As mediocre as Gabbert was last season, that was still easily the best season of his career. A massive bust as the 10th overall pick by the Jaguars in 2011, Gabbert lasted 3 seasons in Jacksonville, winning just 5 of 27 starts and completing 53.3% of his passes for an average of 5.61 YPA, 22 touchdowns, and 24 interceptions, before getting shipped to the 49ers for a 6th round pick last 2 off-seasons ago. He didn’t see action as Kaepernick’s backup in 2014, before showing signs of life down the stretch last season.
He’s still unlikely to ever be a capable starting quarterback, but the 49ers don’t have a better option. They were widely expected to use an early pick on a quarterback in the draft, but, after Los Angeles and Philadelphia moved up for the #1 and #2 quarterbacks in the draft class, the 49ers settled for 6th round pick Jeff Driskel. Despite being a late round pick and not even making the final roster, Driskel might be more likely than Kaepernick to see starts for this team this season, assuming the 49ers can stash him on the practice squad. Kaepernick’s 14.5 million dollar 2017 salary is guaranteed for injury only and the 49ers don’t want to risk him getting injured and getting that money. They also owe him a prorated portion of 2 million dollars every game he’s on the active roster this season. The 49ers also could just cut him and hope someone else signs him because he has offset language in his contract, meaning the 49ers wouldn’t have to pay his full salary if he signed elsewhere. It’s the worst quarterback situation in the league.
Their offense finished 31st in rate of moving the chains last season and the team as a whole finished dead last in rate of moving the chains differential. Making matters worse, the 49ers didn’t really add much in free agency and enter the 2016 season with close to 47 million in available cap space remaining. Their roster looks like it needs another 45-50 million dollars worth of talent on it, as it’s one of the weakest in the NFL, but they had a very hard time getting anyone to want to sign with them this off-season. The 49ers figure to be in a position to take a quarterback early in the 2017 NFL Draft.
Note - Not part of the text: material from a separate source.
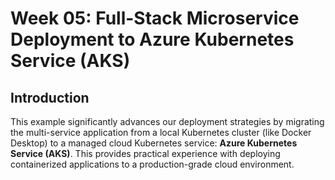 # Week 05: Full-Stack Microservice Deployment to Azure Kubernetes Service (AKS)

## Introduction

This example significantly advances our deployment strategies by migrating the multi-service application from a local Kubernetes cluster (like Docker Desktop) to a managed cloud Kubernetes service: **Azure Kubernetes Service (AKS)**. This provides practical experience with deploying containerized applications to a production-grade cloud environment.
Many thought that the 49ers, armed with a ton of draft picks, would move up back into the end of the first round to take this draft’s 3rd quarterback, Paxton Lynch. Instead, it was Denver (originally a possible trade destination for Kaepernick) moving up to grab Lynch, leaving the 49ers with the quarterback situation they have now. However, the 49ers did still use their arsenal of picks to move back up into the end of the first round, taking Stanford right guard Joshua Garnett, a surprise pick at 28 overall. He was expected to be a 2nd round pick and was probably a reach in the end of the first. As of this writing, he’s still working with the second team at left guard and right guard, so he may have to wait into the season to get a starting job.
Veteran Zane Beadles is currently penciled in as the starter at left guard, after being signed to 3-year, 11.75 million dollar deal in free agency, while Andrew Tiller is penciled in on the right side. Tiller, a 2012 6th round pick, flashed in the first significant action of his career last season, finishing 18th among eligible guards on Pro Football Focus on 615 snaps (7 starts). Beadles has made 94 of 96 starts in 6 seasons in the league, but has graded out below average in 4 of 6 seasons, including a 2015 season in which he finished 64th among eligible guards in 81 starts with the Jaguars, leading to his release. Garnett should take one of their jobs sooner rather than later. Beadles is likely the most vulnerable.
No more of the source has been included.